* Requirement
Because the pictures are not wanted, give back only the exact text of every entry below.

* Data supplied
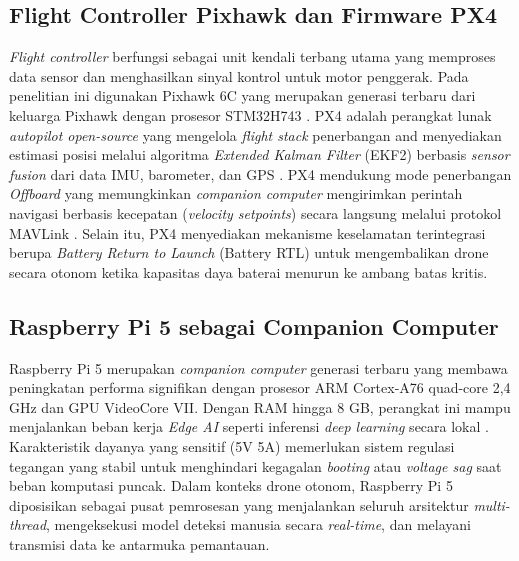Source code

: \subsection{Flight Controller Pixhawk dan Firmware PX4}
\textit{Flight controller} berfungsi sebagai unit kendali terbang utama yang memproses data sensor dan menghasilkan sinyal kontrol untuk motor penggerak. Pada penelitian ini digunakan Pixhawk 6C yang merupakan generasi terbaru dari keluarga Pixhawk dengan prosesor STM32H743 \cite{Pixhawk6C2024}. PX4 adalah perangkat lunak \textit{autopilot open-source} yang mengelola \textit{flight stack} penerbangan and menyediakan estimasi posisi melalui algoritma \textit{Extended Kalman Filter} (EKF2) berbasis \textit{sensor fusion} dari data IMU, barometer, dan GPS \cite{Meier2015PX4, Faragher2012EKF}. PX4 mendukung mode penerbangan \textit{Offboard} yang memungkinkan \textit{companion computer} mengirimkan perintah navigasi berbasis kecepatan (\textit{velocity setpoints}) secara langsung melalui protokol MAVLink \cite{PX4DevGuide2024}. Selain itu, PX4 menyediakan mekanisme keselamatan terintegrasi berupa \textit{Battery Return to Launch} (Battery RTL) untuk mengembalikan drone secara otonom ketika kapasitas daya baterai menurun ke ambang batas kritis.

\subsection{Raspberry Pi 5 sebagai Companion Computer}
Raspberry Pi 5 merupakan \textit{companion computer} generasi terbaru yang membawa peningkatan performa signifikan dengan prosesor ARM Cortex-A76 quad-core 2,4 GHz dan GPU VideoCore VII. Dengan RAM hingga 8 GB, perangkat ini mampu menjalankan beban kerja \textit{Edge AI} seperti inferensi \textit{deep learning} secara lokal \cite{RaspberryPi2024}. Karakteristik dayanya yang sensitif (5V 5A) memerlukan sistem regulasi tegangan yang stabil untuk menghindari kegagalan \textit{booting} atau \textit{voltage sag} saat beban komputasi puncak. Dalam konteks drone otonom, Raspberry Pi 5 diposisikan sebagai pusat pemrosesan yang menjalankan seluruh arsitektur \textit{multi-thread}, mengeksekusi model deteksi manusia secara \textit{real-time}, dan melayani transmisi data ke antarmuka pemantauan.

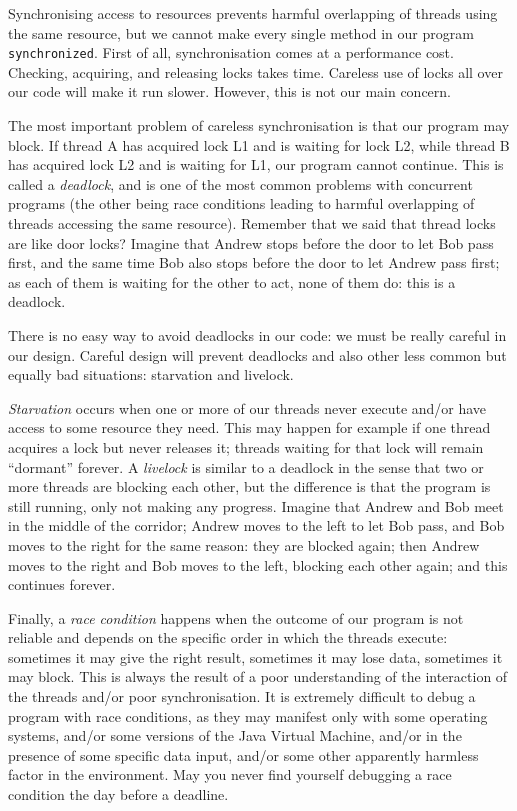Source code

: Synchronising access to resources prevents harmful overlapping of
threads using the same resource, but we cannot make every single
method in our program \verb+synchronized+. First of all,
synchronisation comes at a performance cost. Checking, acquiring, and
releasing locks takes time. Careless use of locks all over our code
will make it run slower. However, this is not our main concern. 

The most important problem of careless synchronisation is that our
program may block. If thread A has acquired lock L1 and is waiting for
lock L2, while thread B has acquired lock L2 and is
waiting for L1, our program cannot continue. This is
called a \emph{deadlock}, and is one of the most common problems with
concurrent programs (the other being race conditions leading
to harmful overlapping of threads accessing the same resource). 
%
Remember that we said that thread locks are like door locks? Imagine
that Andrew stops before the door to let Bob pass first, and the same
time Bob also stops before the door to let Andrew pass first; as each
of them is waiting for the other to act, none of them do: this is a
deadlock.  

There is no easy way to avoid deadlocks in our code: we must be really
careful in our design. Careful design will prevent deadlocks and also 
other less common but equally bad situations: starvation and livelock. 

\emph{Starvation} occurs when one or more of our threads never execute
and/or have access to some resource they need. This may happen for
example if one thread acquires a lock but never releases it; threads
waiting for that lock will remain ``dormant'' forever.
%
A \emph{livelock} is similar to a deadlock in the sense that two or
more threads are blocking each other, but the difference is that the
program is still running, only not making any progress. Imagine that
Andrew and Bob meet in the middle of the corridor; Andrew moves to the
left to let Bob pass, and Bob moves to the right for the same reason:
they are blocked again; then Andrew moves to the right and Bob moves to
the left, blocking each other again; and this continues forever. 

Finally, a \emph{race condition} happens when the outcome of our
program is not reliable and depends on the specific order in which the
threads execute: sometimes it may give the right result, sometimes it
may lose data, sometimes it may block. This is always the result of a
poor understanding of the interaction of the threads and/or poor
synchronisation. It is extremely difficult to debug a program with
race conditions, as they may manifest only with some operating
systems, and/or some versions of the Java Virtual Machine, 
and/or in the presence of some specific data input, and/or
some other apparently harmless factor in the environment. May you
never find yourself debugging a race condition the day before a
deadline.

* Task answer
Source code

: \subsection{Flight Controller Pixhawk dan Firmware PX4}
\textit{Flight controller} berfungsi sebagai unit kendali terbang utama yang memproses data sensor dan menghasilkan sinyal kontrol untuk motor penggerak. Pada penelitian ini digunakan Pixhawk 6C yang merupakan generasi terbaru dari keluarga Pixhawk dengan prosesor STM32H743 \cite{Pixhawk6C2024}. PX4 adalah perangkat lunak \textit{autopilot open-source} yang mengelola \textit{flight stack} penerbangan and menyediakan estimasi posisi melalui algoritma \textit{Extended Kalman Filter} (EKF2) berbasis \textit{sensor fusion} dari data IMU, barometer, dan GPS \cite{Meier2015PX4, Faragher2012EKF}. PX4 mendukung mode penerbangan \textit{Offboard} yang memungkinkan \textit{companion computer} mengirimkan perintah navigasi berbasis kecepatan (\textit{velocity setpoints}) secara langsung melalui protokol MAVLink \cite{PX4DevGuide2024}. Selain itu, PX4 menyediakan mekanisme keselamatan terintegrasi berupa \textit{Battery Return to Launch} (Battery RTL) untuk mengembalikan drone secara otonom ketika kapasitas daya baterai menurun ke ambang batas kritis.

\subsection{Raspberry Pi 5 sebagai Companion Computer}
Raspberry Pi 5 merupakan \textit{companion computer} generasi terbaru yang membawa peningkatan performa signifikan dengan prosesor ARM Cortex-A76 quad-core 2,4 GHz dan GPU VideoCore VII. Dengan RAM hingga 8 GB, perangkat ini mampu menjalankan beban kerja \textit{Edge AI} seperti inferensi \textit{deep learning} secara lokal \cite{RaspberryPi2024}. Karakteristik dayanya yang sensitif (5V 5A) memerlukan sistem regulasi tegangan yang stabil untuk menghindari kegagalan \textit{booting} atau \textit{voltage sag} saat beban komputasi puncak. Dalam konteks drone otonom, Raspberry Pi 5 diposisikan sebagai pusat pemrosesan yang menjalankan seluruh arsitektur \textit{multi-thread}, mengeksekusi model deteksi manusia secara \textit{real-time}, dan melayani transmisi data ke antarmuka pemantauan.

Source code

: Synchronising access to resources prevents harmful overlapping of
threads using the same resource, but we cannot make every single
method in our program \verb+synchronized+. First of all,
synchronisation comes at a performance cost. Checking, acquiring, and
releasing locks takes time. Careless use of locks all over our code
will make it run slower. However, this is not our main concern. 

The most important problem of careless synchronisation is that our
program may block. If thread A has acquired lock L1 and is waiting for
lock L2, while thread B has acquired lock L2 and is
waiting for L1, our program cannot continue. This is
called a \emph{deadlock}, and is one of the most common problems with
concurrent programs (the other being race conditions leading
to harmful overlapping of threads accessing the same resource). 
%
Remember that we said that thread locks are like door locks? Imagine
that Andrew stops before the door to let Bob pass first, and the same
time Bob also stops before the door to let Andrew pass first; as each
of them is waiting for the other to act, none of them do: this is a
deadlock.  

There is no easy way to avoid deadlocks in our code: we must be really
careful in our design. Careful design will prevent deadlocks and also 
other less common but equally bad situations: starvation and livelock. 

\emph{Starvation} occurs when one or more of our threads never execute
and/or have access to some resource they need. This may happen for
example if one thread acquires a lock but never releases it; threads
waiting for that lock will remain ``dormant'' forever.
%
A \emph{livelock} is similar to a deadlock in the sense that two or
more threads are blocking each other, but the difference is that the
program is still running, only not making any progress. Imagine that
Andrew and Bob meet in the middle of the corridor; Andrew moves to the
left to let Bob pass, and Bob moves to the right for the same reason:
they are blocked again; then Andrew moves to the right and Bob moves to
the left, blocking each other again; and this continues forever. 

Finally, a \emph{race condition} happens when the outcome of our
program is not reliable and depends on the specific order in which the
threads execute: sometimes it may give the right result, sometimes it
may lose data, sometimes it may block. This is always the result of a
poor understanding of the interaction of the threads and/or poor
synchronisation. It is extremely difficult to debug a program with
race conditions, as they may manifest only with some operating
systems, and/or some versions of the Java Virtual Machine, 
and/or in the presence of some specific data input, and/or
some other apparently harmless factor in the environment. May you
never find yourself debugging a race condition the day before a
deadline.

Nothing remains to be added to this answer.